• **Assignment**
Print, exactly and completely, every entry in the data.

• **Plain-text document sources**
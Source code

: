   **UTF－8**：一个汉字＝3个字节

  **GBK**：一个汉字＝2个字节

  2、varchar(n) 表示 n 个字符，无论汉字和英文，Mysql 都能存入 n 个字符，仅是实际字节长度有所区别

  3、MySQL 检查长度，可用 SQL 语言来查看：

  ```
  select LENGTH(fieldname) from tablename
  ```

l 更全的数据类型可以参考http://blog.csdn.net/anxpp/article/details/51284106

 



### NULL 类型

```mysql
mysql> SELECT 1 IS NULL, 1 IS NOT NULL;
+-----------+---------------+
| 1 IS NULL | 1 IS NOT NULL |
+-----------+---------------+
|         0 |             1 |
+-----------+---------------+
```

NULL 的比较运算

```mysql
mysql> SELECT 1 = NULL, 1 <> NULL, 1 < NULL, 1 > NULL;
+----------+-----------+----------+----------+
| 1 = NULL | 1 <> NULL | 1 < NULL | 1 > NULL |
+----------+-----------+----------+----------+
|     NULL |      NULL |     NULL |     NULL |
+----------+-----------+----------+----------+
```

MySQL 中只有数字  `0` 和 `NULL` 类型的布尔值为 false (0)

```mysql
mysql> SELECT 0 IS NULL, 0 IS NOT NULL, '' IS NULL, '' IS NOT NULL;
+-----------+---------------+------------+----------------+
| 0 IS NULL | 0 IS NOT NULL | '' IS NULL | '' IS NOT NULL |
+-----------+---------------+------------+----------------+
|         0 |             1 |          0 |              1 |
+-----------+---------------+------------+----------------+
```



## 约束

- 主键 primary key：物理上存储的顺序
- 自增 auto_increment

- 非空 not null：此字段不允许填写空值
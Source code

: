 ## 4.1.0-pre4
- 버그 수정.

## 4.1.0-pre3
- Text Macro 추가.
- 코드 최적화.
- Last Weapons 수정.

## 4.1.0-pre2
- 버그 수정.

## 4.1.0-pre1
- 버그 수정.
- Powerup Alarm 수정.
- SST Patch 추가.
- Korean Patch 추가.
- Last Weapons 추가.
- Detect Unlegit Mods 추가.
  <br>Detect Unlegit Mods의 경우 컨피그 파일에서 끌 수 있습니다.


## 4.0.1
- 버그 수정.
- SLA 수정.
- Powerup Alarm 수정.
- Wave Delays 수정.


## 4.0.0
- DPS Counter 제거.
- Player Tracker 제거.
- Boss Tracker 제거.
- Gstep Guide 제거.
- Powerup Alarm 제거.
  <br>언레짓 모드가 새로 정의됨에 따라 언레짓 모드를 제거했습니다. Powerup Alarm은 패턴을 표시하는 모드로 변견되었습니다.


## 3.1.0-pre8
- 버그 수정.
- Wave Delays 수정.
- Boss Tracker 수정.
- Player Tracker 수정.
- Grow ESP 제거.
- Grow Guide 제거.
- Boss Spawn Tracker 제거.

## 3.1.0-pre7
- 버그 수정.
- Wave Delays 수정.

• **Answer for the task**
Source code

:   **UTF－8**：一个汉字＝3个字节

  **GBK**：一个汉字＝2个字节

  2、varchar(n) 表示 n 个字符，无论汉字和英文，Mysql 都能存入 n 个字符，仅是实际字节长度有所区别

  3、MySQL 检查长度，可用 SQL 语言来查看：

  ```
  select LENGTH(fieldname) from tablename
  ```

l 更全的数据类型可以参考http://blog.csdn.net/anxpp/article/details/51284106

 



### NULL 类型

```mysql
mysql> SELECT 1 IS NULL, 1 IS NOT NULL;
+-----------+---------------+
| 1 IS NULL | 1 IS NOT NULL |
+-----------+---------------+
|         0 |             1 |
+-----------+---------------+
```

NULL 的比较运算

```mysql
mysql> SELECT 1 = NULL, 1 <> NULL, 1 < NULL, 1 > NULL;
+----------+-----------+----------+----------+
| 1 = NULL | 1 <> NULL | 1 < NULL | 1 > NULL |
+----------+-----------+----------+----------+
|     NULL |      NULL |     NULL |     NULL |
+----------+-----------+----------+----------+
```

MySQL 中只有数字  `0` 和 `NULL` 类型的布尔值为 false (0)

```mysql
mysql> SELECT 0 IS NULL, 0 IS NOT NULL, '' IS NULL, '' IS NOT NULL;
+-----------+---------------+------------+----------------+
| 0 IS NULL | 0 IS NOT NULL | '' IS NULL | '' IS NOT NULL |
+-----------+---------------+------------+----------------+
|         0 |             1 |          0 |              1 |
+-----------+---------------+------------+----------------+
```



## 约束

- 主键 primary key：物理上存储的顺序
- 自增 auto_increment

- 非空 not null：此字段不允许填写空值
Source code

: ## 4.1.0-pre4
- 버그 수정.

## 4.1.0-pre3
- Text Macro 추가.
- 코드 최적화.
- Last Weapons 수정.

## 4.1.0-pre2
- 버그 수정.

## 4.1.0-pre1
- 버그 수정.
- Powerup Alarm 수정.
- SST Patch 추가.
- Korean Patch 추가.
- Last Weapons 추가.
- Detect Unlegit Mods 추가.
  <br>Detect Unlegit Mods의 경우 컨피그 파일에서 끌 수 있습니다.


## 4.0.1
- 버그 수정.
- SLA 수정.
- Powerup Alarm 수정.
- Wave Delays 수정.


## 4.0.0
- DPS Counter 제거.
- Player Tracker 제거.
- Boss Tracker 제거.
- Gstep Guide 제거.
- Powerup Alarm 제거.
  <br>언레짓 모드가 새로 정의됨에 따라 언레짓 모드를 제거했습니다. Powerup Alarm은 패턴을 표시하는 모드로 변견되었습니다.


## 3.1.0-pre8
- 버그 수정.
- Wave Delays 수정.
- Boss Tracker 수정.
- Player Tracker 수정.
- Grow ESP 제거.
- Grow Guide 제거.
- Boss Spawn Tracker 제거.

## 3.1.0-pre7
- 버그 수정.
- Wave Delays 수정.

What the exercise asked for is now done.